| YOUR OBJECTIVE |
List each line of the data that holds the string "rendimiento", please.

| INFORMATION GIVEN |
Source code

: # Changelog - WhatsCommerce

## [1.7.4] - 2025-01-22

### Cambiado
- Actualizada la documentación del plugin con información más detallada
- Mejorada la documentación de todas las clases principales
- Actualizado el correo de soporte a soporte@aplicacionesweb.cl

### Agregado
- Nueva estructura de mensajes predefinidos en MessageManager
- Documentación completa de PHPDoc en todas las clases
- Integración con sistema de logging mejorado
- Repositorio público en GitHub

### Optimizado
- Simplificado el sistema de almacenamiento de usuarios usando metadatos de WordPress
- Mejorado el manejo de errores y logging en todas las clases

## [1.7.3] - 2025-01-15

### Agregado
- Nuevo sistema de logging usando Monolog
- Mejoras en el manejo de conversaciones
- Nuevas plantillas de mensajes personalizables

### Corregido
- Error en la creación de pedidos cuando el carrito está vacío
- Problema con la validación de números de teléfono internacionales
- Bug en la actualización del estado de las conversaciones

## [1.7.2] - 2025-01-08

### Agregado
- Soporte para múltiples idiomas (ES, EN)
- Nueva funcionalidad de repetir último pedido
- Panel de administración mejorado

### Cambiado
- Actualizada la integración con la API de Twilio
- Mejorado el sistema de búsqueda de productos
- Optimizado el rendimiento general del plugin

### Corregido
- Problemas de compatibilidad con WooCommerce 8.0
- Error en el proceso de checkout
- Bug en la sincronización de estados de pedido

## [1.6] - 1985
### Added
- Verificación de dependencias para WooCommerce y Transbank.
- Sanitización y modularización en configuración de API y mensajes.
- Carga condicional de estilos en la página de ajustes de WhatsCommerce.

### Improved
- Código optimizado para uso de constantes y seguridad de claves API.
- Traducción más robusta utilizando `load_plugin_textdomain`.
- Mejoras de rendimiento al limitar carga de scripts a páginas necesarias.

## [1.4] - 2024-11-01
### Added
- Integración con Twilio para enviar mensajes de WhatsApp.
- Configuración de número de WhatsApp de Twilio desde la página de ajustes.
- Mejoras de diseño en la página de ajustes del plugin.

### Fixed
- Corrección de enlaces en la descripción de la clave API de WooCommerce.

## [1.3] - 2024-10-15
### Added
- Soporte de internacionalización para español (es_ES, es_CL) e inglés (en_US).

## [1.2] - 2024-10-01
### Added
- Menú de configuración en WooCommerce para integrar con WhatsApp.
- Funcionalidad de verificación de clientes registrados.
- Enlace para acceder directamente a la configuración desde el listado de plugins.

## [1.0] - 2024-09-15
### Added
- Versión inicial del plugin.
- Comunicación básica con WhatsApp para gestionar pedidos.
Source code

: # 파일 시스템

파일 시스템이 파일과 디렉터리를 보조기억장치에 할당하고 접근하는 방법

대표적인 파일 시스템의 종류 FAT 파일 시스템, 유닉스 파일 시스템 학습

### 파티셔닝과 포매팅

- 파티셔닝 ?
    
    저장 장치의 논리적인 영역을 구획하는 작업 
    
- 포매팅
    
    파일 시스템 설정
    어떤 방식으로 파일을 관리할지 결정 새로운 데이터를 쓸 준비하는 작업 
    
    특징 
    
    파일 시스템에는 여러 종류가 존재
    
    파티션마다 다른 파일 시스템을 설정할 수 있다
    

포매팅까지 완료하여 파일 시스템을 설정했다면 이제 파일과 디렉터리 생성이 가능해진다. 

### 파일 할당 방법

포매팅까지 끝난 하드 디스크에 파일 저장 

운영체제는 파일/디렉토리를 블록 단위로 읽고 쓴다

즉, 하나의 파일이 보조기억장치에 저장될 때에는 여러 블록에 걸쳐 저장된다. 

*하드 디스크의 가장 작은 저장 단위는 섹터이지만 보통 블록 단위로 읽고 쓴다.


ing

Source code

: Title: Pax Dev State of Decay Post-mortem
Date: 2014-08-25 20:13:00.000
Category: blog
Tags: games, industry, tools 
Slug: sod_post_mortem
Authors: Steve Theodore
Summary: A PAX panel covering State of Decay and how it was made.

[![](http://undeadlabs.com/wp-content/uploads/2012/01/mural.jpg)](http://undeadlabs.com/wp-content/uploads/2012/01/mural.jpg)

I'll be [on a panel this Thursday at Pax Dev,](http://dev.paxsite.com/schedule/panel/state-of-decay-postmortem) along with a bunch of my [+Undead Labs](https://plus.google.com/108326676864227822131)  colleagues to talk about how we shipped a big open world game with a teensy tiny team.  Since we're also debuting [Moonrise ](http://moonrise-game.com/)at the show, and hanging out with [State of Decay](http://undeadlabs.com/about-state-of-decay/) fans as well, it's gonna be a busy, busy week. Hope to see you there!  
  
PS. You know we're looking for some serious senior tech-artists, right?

| WRITTEN RESPONSE |
- Optimizado el rendimiento general del plugin
- Mejoras de rendimiento al limitar carga de scripts a páginas necesarias.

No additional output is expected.